THE NATIONAL ANTI-SWEATING LEAGUE

As a result of George Cadbury’s sweated industries exhibition, a powerful all-party pressure group, the National Anti-Sweating League, was set up, dedicated to ending low pay and establishing a minimum wage. Its influential members included Mary Macarthur, George Cadbury, and historian and Christian socialist R. H. Tawney. The League’s secretary was J. J. Mallon, later to be a trustee of the Cradley Heath Workers’ Institute. The League carried on the work that the Daily News had begun by organising more large-scale exhibitions in Liverpool, Leicester, Bristol, Ilford, Oxford and elsewhere. The Manchester exhibition ran for three weeks. In Birmingham, it ran for ten.

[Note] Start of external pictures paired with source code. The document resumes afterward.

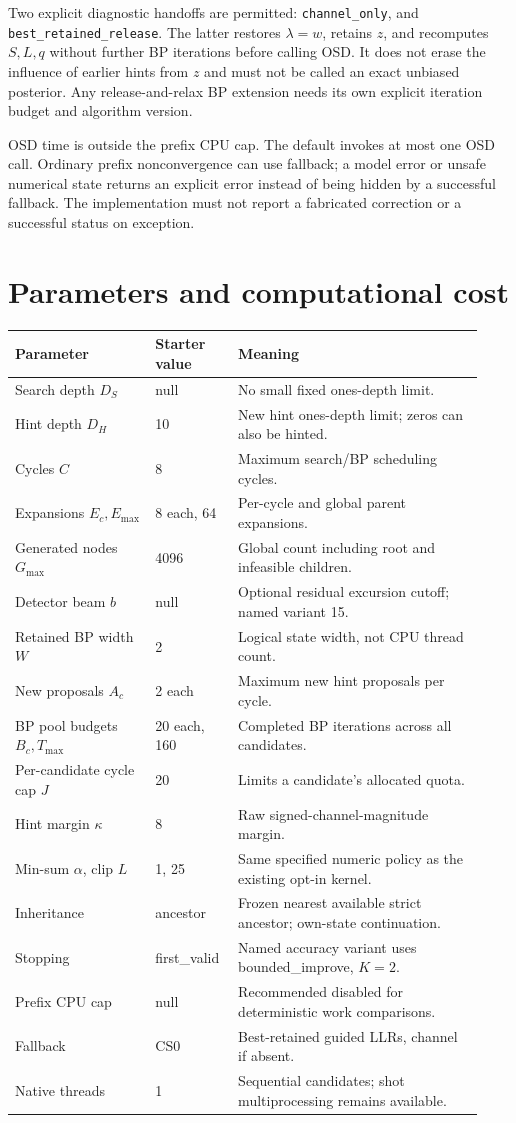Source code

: \documentclass[11pt,a4paper]{article}
\newcommand{\code}[1]{\nolinkurl{#1}}
\begin{document}
Two explicit diagnostic handoffs are permitted: \code{channel_only}, and \code{best_retained_release}. The latter restores $\lambda=w$, retains $z$, and recomputes $S,L,q$ without further BP iterations before calling OSD. It does not erase the influence of earlier hints from $z$ and must not be called an exact unbiased posterior. Any release-and-relax BP extension needs its own explicit iteration budget and algorithm version.

OSD time is outside the prefix CPU cap. The default invokes at most one OSD call. Ordinary prefix nonconvergence can use fallback; a model error or unsafe numerical state returns an explicit error instead of being hidden by a successful fallback. The implementation must not report a fabricated correction or a successful status on exception.

\section{Parameters and computational cost}
\begin{longtable}{p{0.29\linewidth}p{0.15\linewidth}p{0.49\linewidth}}
\toprule Parameter & Starter value & Meaning\\\midrule\endhead
Search depth $D_S$ & null & No small fixed ones-depth limit.\\
Hint depth $D_H$ & 10 & New hint ones-depth limit; zeros can also be hinted.\\
Cycles $C$ & 8 & Maximum search/BP scheduling cycles.\\
Expansions $E_c,E_{\max}$ & 8 each, 64 & Per-cycle and global parent expansions.\\
Generated nodes $G_{\max}$ & 4096 & Global count including root and infeasible children.\\
Detector beam $b$ & null & Optional residual excursion cutoff; named variant 15.\\
Retained BP width $W$ & 2 & Logical state width, not CPU thread count.\\
New proposals $A_c$ & 2 each & Maximum new hint proposals per cycle.\\
BP pool budgets $B_c,T_{\max}$ & 20 each, 160 & Completed BP iterations across all candidates.\\
Per-candidate cycle cap $J$ & 20 & Limits a candidate's allocated quota.\\
Hint margin $\kappa$ & 8 & Raw signed-channel-magnitude margin.\\
Min-sum $\alpha$, clip $L$ & 1, 25 & Same specified numeric policy as the existing opt-in kernel.\\
Inheritance & ancestor & Frozen nearest available strict ancestor; own-state continuation.\\
Stopping & first\_valid & Named accuracy variant uses bounded\_improve, $K=2$.\\
Prefix CPU cap & null & Recommended disabled for deterministic work comparisons.\\
Fallback & CS0 & Best-retained guided LLRs, channel if absent.\\
Native threads & 1 & Sequential candidates; shot multiprocessing remains available.\\\bottomrule
\end{longtable}
\end{document}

The League played an important role in exposing the sweated trades and converting the public to the idea of a minimum wage. In October 1906, it convened a conference of trade unionists at the Guildhall, London. It was to last two days, but such was the public interest that it was extended to three. The 341 delegates, representing two million organised workers, agreed that voluntary consumers’ leagues in Britain and America, designed to dissuade people from buying the products of sweated labour, had achieved little. Legislative action was the only answer. The conference gave the minimum wage campaign the widespread support it needed to turn principle into practical politics.